[Opening Data provided section]

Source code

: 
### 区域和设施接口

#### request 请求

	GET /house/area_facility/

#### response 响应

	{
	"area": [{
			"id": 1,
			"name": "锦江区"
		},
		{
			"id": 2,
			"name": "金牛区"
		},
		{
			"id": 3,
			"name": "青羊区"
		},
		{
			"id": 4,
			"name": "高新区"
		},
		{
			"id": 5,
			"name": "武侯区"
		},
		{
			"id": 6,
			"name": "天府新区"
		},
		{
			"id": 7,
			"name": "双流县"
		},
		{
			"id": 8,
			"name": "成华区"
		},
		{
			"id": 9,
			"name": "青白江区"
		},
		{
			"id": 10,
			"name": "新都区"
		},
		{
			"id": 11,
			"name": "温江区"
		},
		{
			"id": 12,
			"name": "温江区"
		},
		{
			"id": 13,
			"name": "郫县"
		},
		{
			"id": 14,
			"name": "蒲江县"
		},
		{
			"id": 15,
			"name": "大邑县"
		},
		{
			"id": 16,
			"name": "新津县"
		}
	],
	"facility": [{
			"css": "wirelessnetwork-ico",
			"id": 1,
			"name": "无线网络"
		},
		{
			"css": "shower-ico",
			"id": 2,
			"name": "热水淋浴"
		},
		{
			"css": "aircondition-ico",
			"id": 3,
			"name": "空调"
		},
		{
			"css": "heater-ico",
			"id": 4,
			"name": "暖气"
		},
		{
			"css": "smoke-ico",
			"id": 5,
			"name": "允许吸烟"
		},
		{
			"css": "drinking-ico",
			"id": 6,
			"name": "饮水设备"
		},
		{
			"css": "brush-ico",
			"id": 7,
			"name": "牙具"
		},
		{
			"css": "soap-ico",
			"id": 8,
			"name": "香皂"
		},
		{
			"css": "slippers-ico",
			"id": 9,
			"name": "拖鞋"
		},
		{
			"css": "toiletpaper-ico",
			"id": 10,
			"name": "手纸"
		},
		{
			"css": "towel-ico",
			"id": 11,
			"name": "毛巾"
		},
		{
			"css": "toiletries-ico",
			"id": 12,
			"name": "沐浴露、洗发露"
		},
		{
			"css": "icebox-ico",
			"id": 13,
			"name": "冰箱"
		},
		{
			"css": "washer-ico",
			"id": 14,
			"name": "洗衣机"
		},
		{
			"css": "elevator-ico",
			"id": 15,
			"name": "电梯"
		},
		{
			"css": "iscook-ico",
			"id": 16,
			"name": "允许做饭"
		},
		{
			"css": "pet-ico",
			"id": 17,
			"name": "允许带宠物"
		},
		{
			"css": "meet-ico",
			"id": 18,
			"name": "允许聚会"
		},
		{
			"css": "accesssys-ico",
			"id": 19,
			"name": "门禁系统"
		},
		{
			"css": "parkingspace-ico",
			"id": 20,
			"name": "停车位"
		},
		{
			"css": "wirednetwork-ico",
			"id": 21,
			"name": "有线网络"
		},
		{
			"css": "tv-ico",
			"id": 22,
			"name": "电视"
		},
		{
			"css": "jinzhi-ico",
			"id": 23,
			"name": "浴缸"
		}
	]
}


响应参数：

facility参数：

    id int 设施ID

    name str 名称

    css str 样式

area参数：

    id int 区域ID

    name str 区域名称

[Closing Data provided section]

Make an exact transcription of the entries above.

Source code

: 
### 区域和设施接口

#### request 请求

	GET /house/area_facility/

#### response 响应

	{
	"area": [{
			"id": 1,
			"name": "锦江区"
		},
		{
			"id": 2,
			"name": "金牛区"
		},
		{
			"id": 3,
			"name": "青羊区"
		},
		{
			"id": 4,
			"name": "高新区"
		},
		{
			"id": 5,
			"name": "武侯区"
		},
		{
			"id": 6,
			"name": "天府新区"
		},
		{
			"id": 7,
			"name": "双流县"
		},
		{
			"id": 8,
			"name": "成华区"
		},
		{
			"id": 9,
			"name": "青白江区"
		},
		{
			"id": 10,
			"name": "新都区"
		},
		{
			"id": 11,
			"name": "温江区"
		},
		{
			"id": 12,
			"name": "温江区"
		},
		{
			"id": 13,
			"name": "郫县"
		},
		{
			"id": 14,
			"name": "蒲江县"
		},
		{
			"id": 15,
			"name": "大邑县"
		},
		{
			"id": 16,
			"name": "新津县"
		}
	],
	"facility": [{
			"css": "wirelessnetwork-ico",
			"id": 1,
			"name": "无线网络"
		},
		{
			"css": "shower-ico",
			"id": 2,
			"name": "热水淋浴"
		},
		{
			"css": "aircondition-ico",
			"id": 3,
			"name": "空调"
		},
		{
			"css": "heater-ico",
			"id": 4,
			"name": "暖气"
		},
		{
			"css": "smoke-ico",
			"id": 5,
			"name": "允许吸烟"
		},
		{
			"css": "drinking-ico",
			"id": 6,
			"name": "饮水设备"
		},
		{
			"css": "brush-ico",
			"id": 7,
			"name": "牙具"
		},
		{
			"css": "soap-ico",
			"id": 8,
			"name": "香皂"
		},
		{
			"css": "slippers-ico",
			"id": 9,
			"name": "拖鞋"
		},
		{
			"css": "toiletpaper-ico",
			"id": 10,
			"name": "手纸"
		},
		{
			"css": "towel-ico",
			"id": 11,
			"name": "毛巾"
		},
		{
			"css": "toiletries-ico",
			"id": 12,
			"name": "沐浴露、洗发露"
		},
		{
			"css": "icebox-ico",
			"id": 13,
			"name": "冰箱"
		},
		{
			"css": "washer-ico",
			"id": 14,
			"name": "洗衣机"
		},
		{
			"css": "elevator-ico",
			"id": 15,
			"name": "电梯"
		},
		{
			"css": "iscook-ico",
			"id": 16,
			"name": "允许做饭"
		},
		{
			"css": "pet-ico",
			"id": 17,
			"name": "允许带宠物"
		},
		{
			"css": "meet-ico",
			"id": 18,
			"name": "允许聚会"
		},
		{
			"css": "accesssys-ico",
			"id": 19,
			"name": "门禁系统"
		},
		{
			"css": "parkingspace-ico",
			"id": 20,
			"name": "停车位"
		},
		{
			"css": "wirednetwork-ico",
			"id": 21,
			"name": "有线网络"
		},
		{
			"css": "tv-ico",
			"id": 22,
			"name": "电视"
		},
		{
			"css": "jinzhi-ico",
			"id": 23,
			"name": "浴缸"
		}
	]
}


响应参数：

facility参数：

    id int 设施ID

    name str 名称

    css str 样式

area参数：

    id int 区域ID

    name str 区域名称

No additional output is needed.